My work permit expired last month, but I applied for permanent residence and hoping that I will get same. I heard that I will be deemed to have implied status, and so I can stay in Canada while the application is being processed. I’m just checking with you to make sure that I’m doing the right thing. How long does the implied status last? Can I go home for Christmas? I look forward to reading your response in The Gleaner. Thank you for your time.


Dear NH,

Foreign nationals who are in Canada are required to always maintain status when they are in Canada. That means that if you are a temporary resident, such as a visitor, student, or foreign worker, and you apply to extend your temporary resident status before the permit expires, you can legally remain in Canada until a decision is made on the application. During the period that you are waiting for your application to be processed, you are deemed to have implied status.

If you remain in Canada, this implied status is recognised by the government of Canada, and you are not regarded as remaining illegally, or seen as someone who has overstayed or run afoul of the immigration rules. However, if you leave Canada, this status will no longer be applicable to you. You will be required to reapply to renter Canada.

Since, in your case, your work permit has expired only a month ago, and you applied for permanent residence, you may have options to get back your work permit. You did not indicate the programme to which you applied for permanent residence. However, you should note that if you qualify, and remain in Canada, you may be able to apply for a Bridging Open Work Permit (BOWP) after you have applied for restoration.
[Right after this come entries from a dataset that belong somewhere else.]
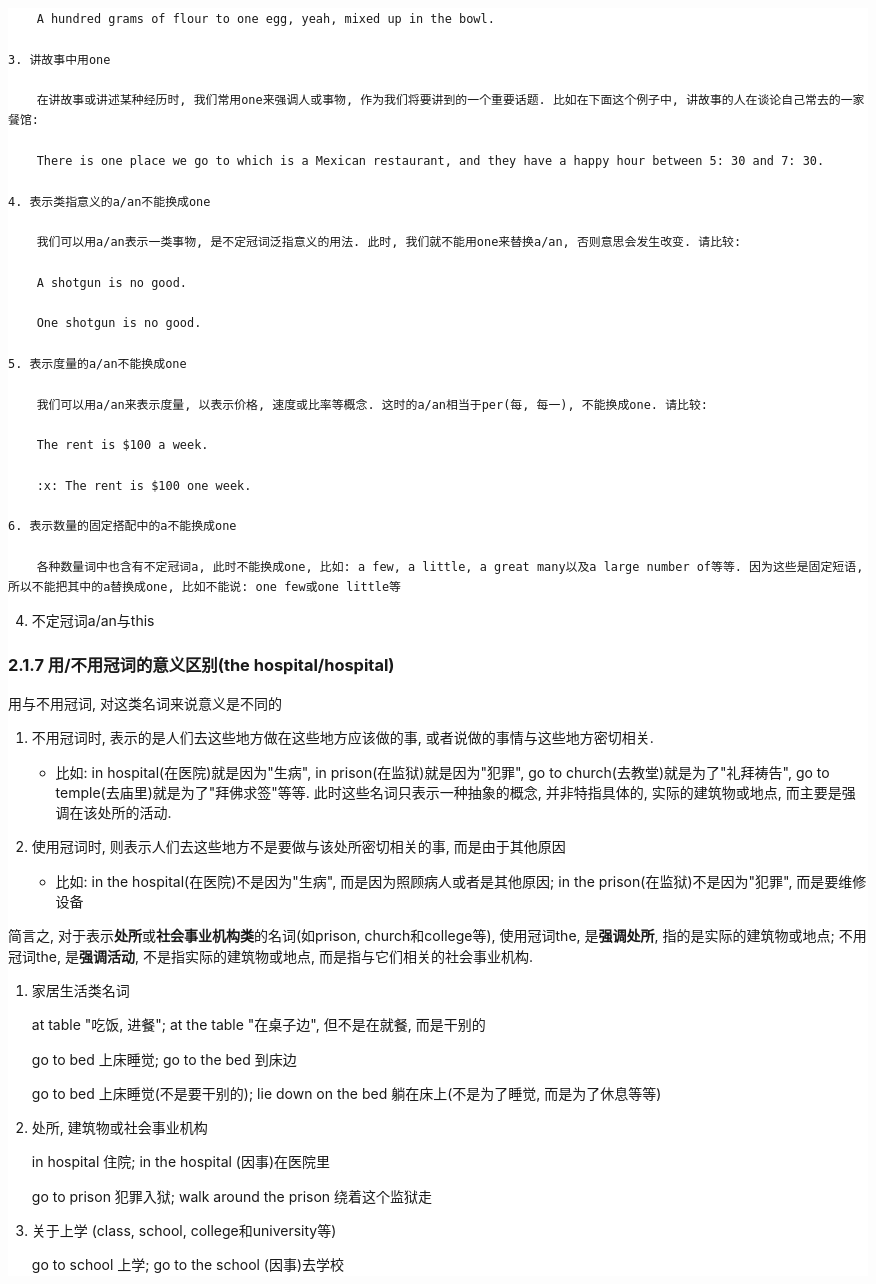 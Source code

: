         A hundred grams of flour to one egg, yeah, mixed up in the bowl.

    3. 讲故事中用one

        在讲故事或讲述某种经历时, 我们常用one来强调人或事物, 作为我们将要讲到的一个重要话题. 比如在下面这个例子中, 讲故事的人在谈论自己常去的一家餐馆:

        There is one place we go to which is a Mexican restaurant, and they have a happy hour between 5: 30 and 7: 30.

    4. 表示类指意义的a/an不能换成one

        我们可以用a/an表示一类事物, 是不定冠词泛指意义的用法. 此时, 我们就不能用one来替换a/an, 否则意思会发生改变. 请比较:

        A shotgun is no good.

        One shotgun is no good.

    5. 表示度量的a/an不能换成one

        我们可以用a/an来表示度量, 以表示价格, 速度或比率等概念. 这时的a/an相当于per(每, 每一), 不能换成one. 请比较:

        The rent is $100 a week.

        :x: The rent is $100 one week.

    6. 表示数量的固定搭配中的a不能换成one

        各种数量词中也含有不定冠词a, 此时不能换成one, 比如: a few, a little, a great many以及a large number of等等. 因为这些是固定短语, 所以不能把其中的a替换成one, 比如不能说: one few或one little等

4. 不定冠词a/an与this

### 2.1.7 用/不用冠词的意义区别(the hospital/hospital)

用与不用冠词, 对这类名词来说意义是不同的
1. 不用冠词时, 表示的是人们去这些地方做在这些地方应该做的事, 或者说做的事情与这些地方密切相关.
    * 比如: in hospital(在医院)就是因为"生病", in prison(在监狱)就是因为"犯罪", go to church(去教堂)就是为了"礼拜祷告", go to temple(去庙里)就是为了"拜佛求签"等等. 此时这些名词只表示一种抽象的概念, 并非特指具体的, 实际的建筑物或地点, 而主要是强调在该处所的活动.

2. 使用冠词时, 则表示人们去这些地方不是要做与该处所密切相关的事, 而是由于其他原因
    * 比如: in the hospital(在医院)不是因为"生病", 而是因为照顾病人或者是其他原因; in the prison(在监狱)不是因为"犯罪", 而是要维修设备

简言之, 对于表示**处所**或**社会事业机构类**的名词(如prison, church和college等), 使用冠词the, 是**强调处所**, 指的是实际的建筑物或地点; 不用冠词the, 是**强调活动**, 不是指实际的建筑物或地点, 而是指与它们相关的社会事业机构.

1. 家居生活类名词

    at table "吃饭, 进餐"; at the table "在桌子边", 但不是在就餐, 而是干别的

    go to bed 上床睡觉; go to the bed 到床边

    go to bed 上床睡觉(不是要干别的); lie down on the bed 躺在床上(不是为了睡觉, 而是为了休息等等)

2. 处所, 建筑物或社会事业机构

    in hospital 住院; in the hospital (因事)在医院里

    go to prison 犯罪入狱; walk around the prison 绕着这个监狱走

3. 关于上学 (class, school, college和university等)

    go to school 上学; go to the school (因事)去学校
You may apply to the government to restore your status as a worker if your permit has only just expired. You may apply to restore your status as a worker online. You are required to pay the restoration application fee and the fee for the work permit. The status is usually restored for approximately three to six months, during which time you are expected to apply for the correct programme, such as a BWOP. The key is to apply for restoration within 90 days of losing your status. If you fail to apply within that time, you will need to leave Canada and reapply from outside Canada.

Once you have restored your status, you may be able to meet certain programme requirements to be considered for an open work permit, while you wait on your permanent residence application to be processed.


A BOWP allows a foreign national to continuing working while they transition between the expiry of their current work permit and the final decision on their application for permanent residence. This ensures that the individual maintains status in Canada. If you have a BOWP and you leave, you will be authorised to renter Canada as a temporary resident.


You must first have valid temporary resident status. Normally, you should make the application for a BOWP 30 days before the expiry date of the work permit, or in your case, apply for restoration within 90 days of losing your status and then applying for the BWOP.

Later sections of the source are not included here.